_MATERIAL TO PROCESS:_
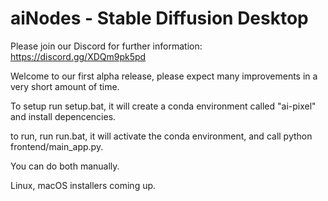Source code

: # aiNodes - Stable Diffusion Desktop

Please join our Discord for further information: https://discord.gg/XDQm9pk5pd

Welcome to our first alpha release, please expect many improvements in a very short amount of time.

To setup run setup.bat, it will create a conda environment called "ai-pixel" and install depencencies.

to run, run run.bat, it will activate the conda environment, and call python frontend/main_app.py.

You can do both manually.

Linux, macOS installers coming up.
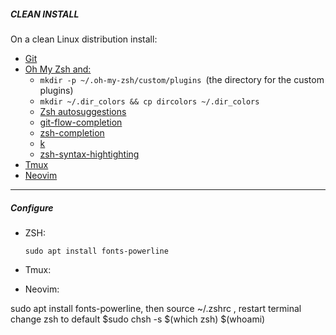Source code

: ##### CLEAN INSTALL

On a clean Linux distribution install:

* [Git](https://git-scm.com/book/en/v2/Getting-Started-Installing-Git)
* [Oh My Zsh and:](https://github.com/ohmyzsh/ohmyzsh)
  * `mkdir -p ~/.oh-my-zsh/custom/plugins `(the directory for the custom plugins)
  * `mkdir ~/.dir_colors && cp dircolors ~/.dir_colors`       
  * [Zsh autosuggestions](https://github.com/zsh-users/zsh-autosuggestions/blob/master/INSTALL.md)
  * [git-flow-completion](https://github.com/bobthecow/git-flow-completion)
  * [zsh-completion](https://github.com/zsh-users/zsh-completions)
  * [k](https://github.com/supercrabtree/k)
  * [zsh-syntax-hightighting](https://github.com/zsh-users/zsh-syntax-highlighting/blob/master/INSTALL.md)
* [Tmux](https://github.com/tmux/tmux/wiki/Installing)
* [Neovim](https://github.com/neovim/neovim/wiki/Installing-Neovim)

---

##### Configure

* ZSH:

    `sudo apt install fonts-powerline`
* Tmux:
* Neovim:


sudo apt install fonts-powerline, then source ~/.zshrc , restart terminal 
change zsh to default 
$sudo chsh -s $(which zsh) $(whoami)
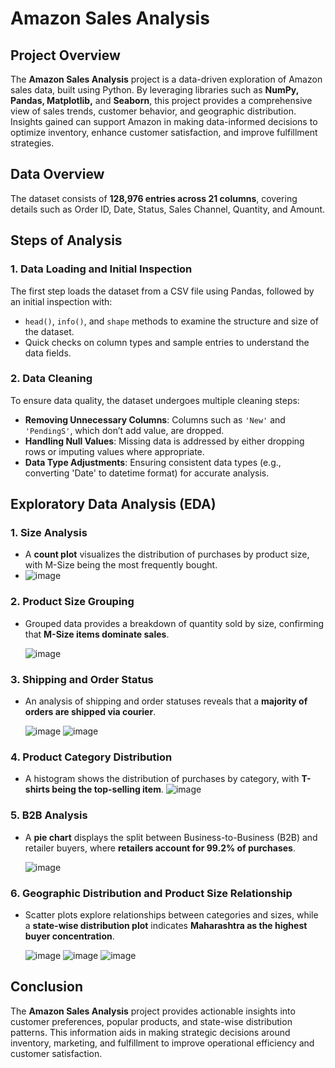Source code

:# Amazon Sales Analysis

## Project Overview
The **Amazon Sales Analysis** project is a data-driven exploration of Amazon sales data, built using Python. By leveraging libraries such as **NumPy, Pandas, Matplotlib,** and **Seaborn**, this project provides a comprehensive view of sales trends, customer behavior, and geographic distribution. Insights gained can support Amazon in making data-informed decisions to optimize inventory, enhance customer satisfaction, and improve fulfillment strategies.

## Data Overview
The dataset consists of **128,976 entries across 21 columns**, covering details such as Order ID, Date, Status, Sales Channel, Quantity, and Amount. 

## Steps of Analysis

### 1. Data Loading and Initial Inspection
The first step loads the dataset from a CSV file using Pandas, followed by an initial inspection with:
   - `head()`, `info()`, and `shape` methods to examine the structure and size of the dataset.
   - Quick checks on column types and sample entries to understand the data fields.

### 2. Data Cleaning
To ensure data quality, the dataset undergoes multiple cleaning steps:
   - **Removing Unnecessary Columns**: Columns such as `'New'` and `'PendingS'`, which don’t add value, are dropped.
   - **Handling Null Values**: Missing data is addressed by either dropping rows or imputing values where appropriate.
   - **Data Type Adjustments**: Ensuring consistent data types (e.g., converting 'Date' to datetime format) for accurate analysis.

## Exploratory Data Analysis (EDA)

### 1. Size Analysis
   - A **count plot** visualizes the distribution of purchases by product size, with M-Size being the most frequently bought.
   - 
     ![image](https://github.com/user-attachments/assets/9ff7376b-2392-4d96-bc17-133b0c470b09)


### 2. Product Size Grouping
   - Grouped data provides a breakdown of quantity sold by size, confirming that **M-Size items dominate sales**.
     
     ![image](https://github.com/user-attachments/assets/f25dc71b-5662-4e42-8f79-529de63e3c72)

  
### 3. Shipping and Order Status
   - An analysis of shipping and order statuses reveals that a **majority of orders are shipped via courier**.
     
     ![image](https://github.com/user-attachments/assets/d22290a6-72f1-44f9-a7c2-2a83f564c869)
     ![image](https://github.com/user-attachments/assets/bce18343-73fe-40d9-b0aa-7adc9e32126a)


### 4. Product Category Distribution
   - A histogram shows the distribution of purchases by category, with **T-shirts being the top-selling item**.
     ![image](https://github.com/user-attachments/assets/f38cdb7e-e68d-4746-a92b-c426bcb4d031)


### 5. B2B Analysis
   - A **pie chart** displays the split between Business-to-Business (B2B) and retailer buyers, where **retailers account for 99.2% of purchases**.
     
     ![image](https://github.com/user-attachments/assets/06b59afe-eca8-4260-8cd8-d4b6bc457ad4)



### 6. Geographic Distribution and Product Size Relationship
   - Scatter plots explore relationships between categories and sizes, while a **state-wise distribution plot** indicates **Maharashtra as the highest buyer concentration**.

     ![image](https://github.com/user-attachments/assets/61e39c69-27d7-49d0-af55-f3015fb33e20)
     ![image](https://github.com/user-attachments/assets/3fba6853-0c1d-44ba-a706-37c4ca3aec96)
     ![image](https://github.com/user-attachments/assets/a2a55601-b37a-415d-8c5c-c09742c4fbfa)

     


## Conclusion
The **Amazon Sales Analysis** project provides actionable insights into customer preferences, popular products, and state-wise distribution patterns. This information aids in making strategic decisions around inventory, marketing, and fulfillment to improve operational efficiency and customer satisfaction.
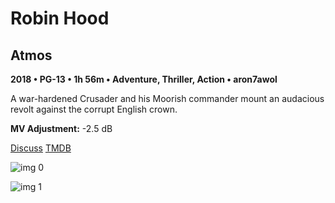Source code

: # Robin Hood

## Atmos

**2018 • PG-13 • 1h 56m • Adventure, Thriller, Action • aron7awol**

A war-hardened Crusader and his Moorish commander mount an audacious revolt against the corrupt English crown.

**MV Adjustment:** -2.5 dB

[Discuss](https://www.avsforum.com/threads/bass-eq-for-filtered-movies.2995212/post-57562518)  [TMDB](375588)

![img 0](https://i.imgur.com/3e39CvO.jpg)

![img 1](https://i.imgur.com/sg9QR3e.jpg)

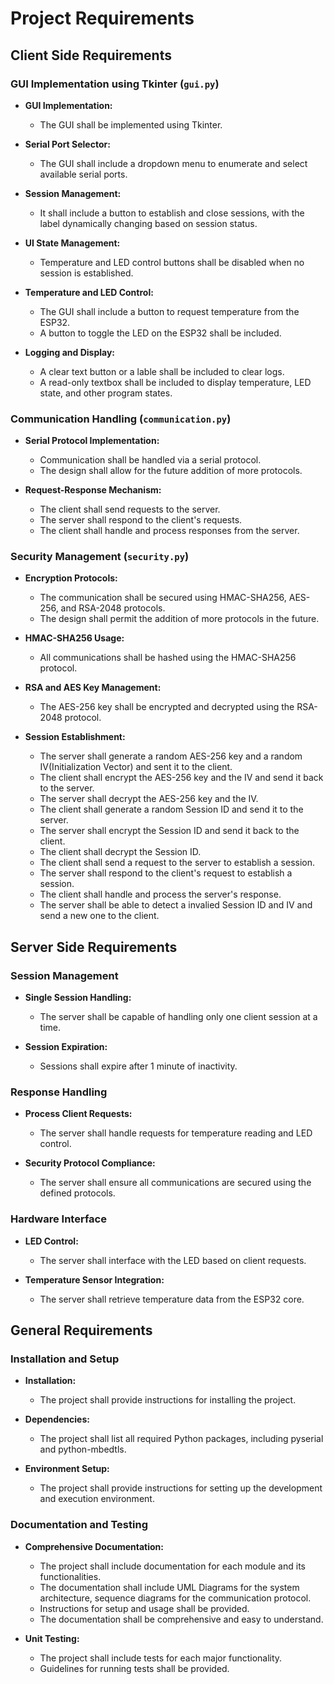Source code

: # Project Requirements

## Client Side Requirements

### GUI Implementation using Tkinter (`gui.py`)

- **GUI Implementation:**
  - The GUI shall be implemented using Tkinter.

- **Serial Port Selector:**
  - The GUI shall include a dropdown menu to enumerate and select available serial ports.

- **Session Management:**
  - It shall include a button to establish and close sessions, with the label dynamically changing based on session status.

- **UI State Management:**
  - Temperature and LED control buttons shall be disabled when no session is established.

- **Temperature and LED Control:**
  - The GUI shall include a button to request temperature from the ESP32.
  - A button to toggle the LED on the ESP32 shall be included.

- **Logging and Display:**
  - A clear text button or a lable shall be included to clear logs.
  - A read-only textbox shall be included to display temperature, LED state, and other program states.

### Communication Handling (`communication.py`)

- **Serial Protocol Implementation:**
  - Communication shall be handled via a serial protocol.
  - The design shall allow for the future addition of more protocols.

- **Request-Response Mechanism:**
  - The client shall send requests to the server.
  - The server shall respond to the client's requests.
  - The client shall handle and process responses from the server.

### Security Management (`security.py`)

- **Encryption Protocols:**
  - The communication shall be secured using HMAC-SHA256, AES-256, and RSA-2048 protocols.
  - The design shall permit the addition of more protocols in the future.

- **HMAC-SHA256 Usage:**
  - All communications shall be hashed using the HMAC-SHA256 protocol.

- **RSA and AES Key Management:**
  - The AES-256 key shall be encrypted and decrypted using the RSA-2048 protocol.

- **Session Establishment:**
  - The server shall generate a random AES-256 key and a random IV(Initialization Vector) and sent it to the client.
  - The client shall encrypt the AES-256 key and the IV and send it back to the server.
  - The server shall decrypt the AES-256 key and the IV.
  - The client shall generate a random Session ID and send it to the server.
  - The server shall encrypt the Session ID and send it back to the client.
  - The client shall decrypt the Session ID.
  - The client shall send a request to the server to establish a session.
  - The server shall respond to the client's request to establish a session.
  - The client shall handle and process the server's response.
  - The server shall be able to detect a invalied Session ID and IV and send a new one to the client.

## Server Side Requirements

### Session Management

- **Single Session Handling:**
  - The server shall be capable of handling only one client session at a time.

- **Session Expiration:**
  - Sessions shall expire after 1 minute of inactivity.

### Response Handling

- **Process Client Requests:**
  - The server shall handle requests for temperature reading and LED control.

- **Security Protocol Compliance:**
  - The server shall ensure all communications are secured using the defined protocols.

### Hardware Interface

- **LED Control:**
  - The server shall interface with the LED based on client requests.

- **Temperature Sensor Integration:**
  - The server shall retrieve temperature data from the ESP32 core.

## General Requirements

### Installation and Setup

- **Installation:**
  - The project shall provide instructions for installing the project.

- **Dependencies:**
  - The project shall list all required Python packages, including pyserial and python-mbedtls.

- **Environment Setup:**
  - The project shall provide instructions for setting up the development and execution environment.

### Documentation and Testing

- **Comprehensive Documentation:**
  - The project shall include documentation for each module and its functionalities.
  - The documentation shall include UML Diagrams for the system architecture, sequence diagrams for the communication protocol.
  - Instructions for setup and usage shall be provided.
  - The documentation shall be comprehensive and easy to understand.

- **Unit Testing:**
  - The project shall include tests for each major functionality.
  - Guidelines for running tests shall be provided.
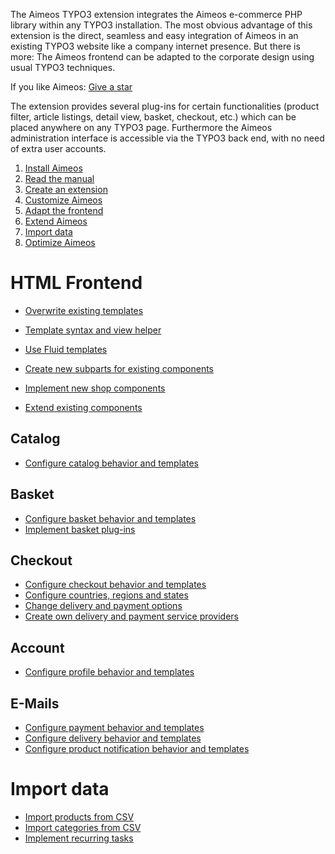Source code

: The Aimeos TYPO3 extension integrates the Aimeos e-commerce PHP library within any TYPO3 installation. The most obvious advantage of this extension is the direct, seamless and easy integration of Aimeos in an existing TYPO3 website like a company internet presence. But there is more: The Aimeos frontend can be adapted to the corporate design using usual TYPO3 techniques.

If you like Aimeos: [Give a star](https://github.com/aimeos/aimeos-typo3)

The extension provides several plug-ins for certain functionalities (product filter, article listings, detail view, basket, checkout, etc.) which can be placed anywhere on any TYPO3 page. Furthermore the Aimeos administration interface is accessible via the TYPO3 back end, with no need of extra user accounts.

1. [Install Aimeos](setup.md)
1. [Read the manual](../manual/index.md)
1. [Create an extension](../developer/extensions.md)
1. [Customize Aimeos](customize.md)
1. [Adapt the frontend](#html-frontend)
1. [Extend Aimeos](extend.md)
1. [Import data](#import-data)
1. [Optimize Aimeos](optimize.md)

# HTML Frontend

* [Overwrite existing templates](../frontend/html/overwrite-templates.md)
* [Template syntax and view helper](../infrastructure/view-helpers.md)
* [Use Fluid templates](customize.md#fluid-templates)

* [Create new subparts for existing components](../frontend/html/create-subparts.md)
* [Implement new shop components](../frontend/html/implement-components.md)
* [Extend existing components](../frontend/html/extend-components.md)

## Catalog

* [Configure catalog behavior and templates](../frontend/html/catalog-components.md)

## Basket

* [Configure basket behavior and templates](../frontend/html/basket-components.md)
* [Implement basket plug-ins](../providers/basket-plugins/index.md)

## Checkout

* [Configure checkout behavior and templates](../frontend/html/checkout-components.md)
* [Configure countries, regions and states](customize.md#countries-regions-and-states)
* [Change delivery and payment options](../manual/services.md)
* [Create own delivery and payment service providers](../providers/service/index.md)

## Account

* [Configure profile behavior and templates](../frontend/html/account-components.md)

## E-Mails

* [Configure payment behavior and templates](../frontend/html/email-components.md#payment)
* [Configure delivery behavior and templates](../frontend/html/email-components.md#delivery)
* [Configure product notification behavior and templates](../frontend/html/email-components.md#product-watch)

# Import data

* [Import products from CSV](../cronjobs/product-csv-import.md)
* [Import categories from CSV](../cronjobs/catalog-csv-import.md)
* [Implement recurring tasks](../cronjobs/create-job-controller.md)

_WHAT YOU ARE ASKED TO DO:_ From the data above, state how many lines hold the string "satisfaction", and give the number without other words.

_OUTPUT FOR THIS EXERCISE:_ 2